Garantie de stabilité, martèlent les uns. Frein au développement des pays africains, profitant surtout à la France, rétorquent les autres. Des deux côtés de la Méditerranée, la question du franc CFA divise.
Bercy, le 30 septembre. Il est 14 h 30 passées au siège du ministère français de l’Économie et des Finances lorsque Michel Sapin, le maître des lieux, se présente avec ses hôtes de la zone franc, gouverneurs de banques centrales et homologues africains, devant un parterre de journalistes. Ensemble, salle Bloch-Lainé, ils viennent clore la traditionnelle réunion qu’ils tiennent en amont des assemblées générales annuelles du FMI et de la Banque mondiale.

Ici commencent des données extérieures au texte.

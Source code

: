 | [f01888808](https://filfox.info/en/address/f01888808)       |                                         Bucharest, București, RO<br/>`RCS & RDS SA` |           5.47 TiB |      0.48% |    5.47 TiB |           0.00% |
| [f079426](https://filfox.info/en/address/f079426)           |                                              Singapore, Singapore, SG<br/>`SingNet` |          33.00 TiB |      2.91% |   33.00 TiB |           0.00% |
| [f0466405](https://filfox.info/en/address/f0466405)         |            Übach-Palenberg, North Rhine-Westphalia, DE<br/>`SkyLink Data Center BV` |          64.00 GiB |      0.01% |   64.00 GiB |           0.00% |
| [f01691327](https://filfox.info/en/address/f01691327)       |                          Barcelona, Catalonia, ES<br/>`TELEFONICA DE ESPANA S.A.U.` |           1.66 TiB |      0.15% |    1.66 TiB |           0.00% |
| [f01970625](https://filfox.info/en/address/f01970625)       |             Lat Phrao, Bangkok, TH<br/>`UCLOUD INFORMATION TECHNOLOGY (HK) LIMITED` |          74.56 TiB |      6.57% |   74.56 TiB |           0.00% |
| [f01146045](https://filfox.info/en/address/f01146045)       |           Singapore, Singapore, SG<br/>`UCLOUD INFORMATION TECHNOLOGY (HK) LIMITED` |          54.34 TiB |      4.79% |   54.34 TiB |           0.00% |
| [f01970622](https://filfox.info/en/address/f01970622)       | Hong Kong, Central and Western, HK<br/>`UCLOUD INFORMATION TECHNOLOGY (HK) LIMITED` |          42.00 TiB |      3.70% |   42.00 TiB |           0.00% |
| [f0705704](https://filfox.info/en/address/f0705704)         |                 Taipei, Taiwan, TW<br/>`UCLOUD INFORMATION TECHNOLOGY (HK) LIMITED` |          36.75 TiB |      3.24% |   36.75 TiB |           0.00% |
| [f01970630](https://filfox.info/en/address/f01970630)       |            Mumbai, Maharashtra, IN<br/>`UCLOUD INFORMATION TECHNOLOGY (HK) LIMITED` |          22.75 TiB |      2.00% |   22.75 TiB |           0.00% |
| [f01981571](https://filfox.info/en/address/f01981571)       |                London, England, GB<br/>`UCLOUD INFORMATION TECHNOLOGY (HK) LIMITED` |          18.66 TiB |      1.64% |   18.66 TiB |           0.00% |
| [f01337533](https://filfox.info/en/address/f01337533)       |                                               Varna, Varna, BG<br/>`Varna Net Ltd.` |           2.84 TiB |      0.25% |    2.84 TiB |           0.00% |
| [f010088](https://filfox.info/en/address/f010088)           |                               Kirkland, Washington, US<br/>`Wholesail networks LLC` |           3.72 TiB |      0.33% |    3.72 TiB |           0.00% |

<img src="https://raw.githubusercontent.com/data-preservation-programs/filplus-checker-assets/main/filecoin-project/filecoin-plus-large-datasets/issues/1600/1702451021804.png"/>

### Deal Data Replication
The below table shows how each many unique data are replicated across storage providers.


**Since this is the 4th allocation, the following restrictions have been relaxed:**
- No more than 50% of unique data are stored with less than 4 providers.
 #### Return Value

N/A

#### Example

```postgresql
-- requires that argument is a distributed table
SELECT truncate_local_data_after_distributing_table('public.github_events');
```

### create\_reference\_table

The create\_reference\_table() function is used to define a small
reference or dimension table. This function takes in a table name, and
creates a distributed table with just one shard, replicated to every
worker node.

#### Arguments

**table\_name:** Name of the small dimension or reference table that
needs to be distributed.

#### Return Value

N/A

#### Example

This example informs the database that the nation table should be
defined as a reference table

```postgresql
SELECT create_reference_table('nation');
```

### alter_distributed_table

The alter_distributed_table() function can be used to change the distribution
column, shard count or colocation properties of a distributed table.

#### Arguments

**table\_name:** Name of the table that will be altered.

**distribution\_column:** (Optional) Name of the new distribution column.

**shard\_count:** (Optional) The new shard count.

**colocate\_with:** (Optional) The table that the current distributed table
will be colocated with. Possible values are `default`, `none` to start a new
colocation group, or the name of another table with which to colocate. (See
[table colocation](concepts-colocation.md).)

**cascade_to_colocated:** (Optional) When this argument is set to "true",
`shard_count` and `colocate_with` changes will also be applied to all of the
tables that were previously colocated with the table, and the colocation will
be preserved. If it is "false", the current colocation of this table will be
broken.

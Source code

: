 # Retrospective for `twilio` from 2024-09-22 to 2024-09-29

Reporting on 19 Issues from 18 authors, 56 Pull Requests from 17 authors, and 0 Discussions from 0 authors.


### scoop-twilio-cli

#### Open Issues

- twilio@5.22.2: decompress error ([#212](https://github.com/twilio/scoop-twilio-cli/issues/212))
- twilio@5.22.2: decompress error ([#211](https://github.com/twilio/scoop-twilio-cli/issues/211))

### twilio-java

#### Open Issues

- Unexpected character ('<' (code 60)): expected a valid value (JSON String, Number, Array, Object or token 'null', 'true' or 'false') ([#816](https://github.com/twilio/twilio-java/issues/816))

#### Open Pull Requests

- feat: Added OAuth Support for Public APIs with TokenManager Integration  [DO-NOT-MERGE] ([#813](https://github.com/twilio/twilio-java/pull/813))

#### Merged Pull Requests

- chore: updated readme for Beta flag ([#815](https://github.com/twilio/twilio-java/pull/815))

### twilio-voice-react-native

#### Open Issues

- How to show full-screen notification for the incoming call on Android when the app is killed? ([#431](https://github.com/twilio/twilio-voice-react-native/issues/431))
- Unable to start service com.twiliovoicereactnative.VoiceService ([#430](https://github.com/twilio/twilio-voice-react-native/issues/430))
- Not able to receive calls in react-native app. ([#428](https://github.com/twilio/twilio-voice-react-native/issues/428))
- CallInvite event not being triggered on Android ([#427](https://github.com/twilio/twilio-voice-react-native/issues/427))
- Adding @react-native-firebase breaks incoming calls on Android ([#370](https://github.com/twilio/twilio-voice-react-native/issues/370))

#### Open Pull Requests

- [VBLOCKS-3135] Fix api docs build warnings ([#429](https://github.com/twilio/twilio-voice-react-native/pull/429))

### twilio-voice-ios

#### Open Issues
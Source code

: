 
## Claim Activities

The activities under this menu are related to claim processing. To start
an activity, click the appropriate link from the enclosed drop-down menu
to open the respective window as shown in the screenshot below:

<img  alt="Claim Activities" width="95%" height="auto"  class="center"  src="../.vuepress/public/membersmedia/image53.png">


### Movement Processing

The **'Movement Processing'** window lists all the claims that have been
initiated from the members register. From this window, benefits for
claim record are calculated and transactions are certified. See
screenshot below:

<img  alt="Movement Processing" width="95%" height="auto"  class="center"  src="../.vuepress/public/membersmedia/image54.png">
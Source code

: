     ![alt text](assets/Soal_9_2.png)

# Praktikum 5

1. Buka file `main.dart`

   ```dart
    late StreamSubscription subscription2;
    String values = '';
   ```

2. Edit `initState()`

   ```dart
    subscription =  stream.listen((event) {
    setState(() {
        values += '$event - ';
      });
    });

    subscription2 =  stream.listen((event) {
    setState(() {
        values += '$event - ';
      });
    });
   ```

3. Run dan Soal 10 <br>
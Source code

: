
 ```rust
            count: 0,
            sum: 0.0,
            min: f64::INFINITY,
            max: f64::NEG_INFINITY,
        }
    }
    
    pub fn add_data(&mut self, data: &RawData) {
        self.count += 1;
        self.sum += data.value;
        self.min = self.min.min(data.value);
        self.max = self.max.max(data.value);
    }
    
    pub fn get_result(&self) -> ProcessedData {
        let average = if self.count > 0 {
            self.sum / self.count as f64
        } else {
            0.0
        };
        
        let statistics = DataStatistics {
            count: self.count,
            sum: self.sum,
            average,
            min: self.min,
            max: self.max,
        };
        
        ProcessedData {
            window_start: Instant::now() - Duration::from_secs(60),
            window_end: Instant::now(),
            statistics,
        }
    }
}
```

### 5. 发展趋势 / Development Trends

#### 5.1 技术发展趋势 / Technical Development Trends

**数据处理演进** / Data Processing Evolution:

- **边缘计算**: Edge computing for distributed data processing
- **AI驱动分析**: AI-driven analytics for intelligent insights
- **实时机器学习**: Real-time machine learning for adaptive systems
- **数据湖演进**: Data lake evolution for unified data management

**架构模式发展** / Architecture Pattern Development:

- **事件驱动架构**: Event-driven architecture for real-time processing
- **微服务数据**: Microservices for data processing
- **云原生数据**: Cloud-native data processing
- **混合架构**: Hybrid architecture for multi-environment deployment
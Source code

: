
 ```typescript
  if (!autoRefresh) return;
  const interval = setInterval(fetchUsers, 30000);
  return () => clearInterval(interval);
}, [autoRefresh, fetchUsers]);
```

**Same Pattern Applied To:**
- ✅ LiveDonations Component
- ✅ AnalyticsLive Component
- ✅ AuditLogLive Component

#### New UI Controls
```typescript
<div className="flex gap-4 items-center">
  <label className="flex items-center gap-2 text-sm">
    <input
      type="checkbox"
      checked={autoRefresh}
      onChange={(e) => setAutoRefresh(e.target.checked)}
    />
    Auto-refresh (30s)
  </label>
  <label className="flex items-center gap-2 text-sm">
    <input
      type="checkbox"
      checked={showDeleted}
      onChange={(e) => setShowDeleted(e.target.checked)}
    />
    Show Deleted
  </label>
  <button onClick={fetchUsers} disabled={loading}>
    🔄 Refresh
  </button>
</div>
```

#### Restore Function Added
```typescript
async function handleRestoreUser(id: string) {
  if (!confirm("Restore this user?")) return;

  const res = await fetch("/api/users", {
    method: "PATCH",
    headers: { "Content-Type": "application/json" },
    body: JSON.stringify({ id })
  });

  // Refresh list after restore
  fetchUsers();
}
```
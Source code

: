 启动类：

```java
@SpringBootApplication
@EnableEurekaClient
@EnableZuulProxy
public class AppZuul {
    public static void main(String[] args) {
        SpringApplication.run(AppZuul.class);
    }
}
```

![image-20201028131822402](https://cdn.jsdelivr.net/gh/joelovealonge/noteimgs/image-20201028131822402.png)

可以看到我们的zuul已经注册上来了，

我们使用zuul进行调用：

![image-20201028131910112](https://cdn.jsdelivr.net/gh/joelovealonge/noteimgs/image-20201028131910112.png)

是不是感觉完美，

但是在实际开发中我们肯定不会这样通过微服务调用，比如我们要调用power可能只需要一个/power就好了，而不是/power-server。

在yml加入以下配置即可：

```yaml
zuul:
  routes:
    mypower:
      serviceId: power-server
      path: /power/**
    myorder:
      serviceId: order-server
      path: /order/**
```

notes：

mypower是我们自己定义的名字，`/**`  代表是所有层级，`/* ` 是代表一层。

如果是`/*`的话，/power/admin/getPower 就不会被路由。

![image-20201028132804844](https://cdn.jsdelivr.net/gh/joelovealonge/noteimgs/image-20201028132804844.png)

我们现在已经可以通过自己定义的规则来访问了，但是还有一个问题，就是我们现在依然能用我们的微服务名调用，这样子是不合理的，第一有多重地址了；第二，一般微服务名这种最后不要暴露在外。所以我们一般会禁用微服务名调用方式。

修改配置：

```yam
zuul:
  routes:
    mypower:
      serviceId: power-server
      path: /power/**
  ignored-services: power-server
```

Se doutaient-ils de la tournure qu’allait prendre ce face-à-face avec les médias ? Ce qui devait être un point sur la situation économique de l’Uemoa, de la Cemac et des Comores se transforme en un procès du franc CFA, la monnaie utilisée par les quinze économies qui constituent ces trois ensembles. Arrimée à l’euro par une parité fixe (1 euro est égal à 655 F CFA) et convertible grâce à la garantie du Trésor français, l’héritière du « franc des colonies françaises d’Afrique » est de plus en plus ouvertement critiquée.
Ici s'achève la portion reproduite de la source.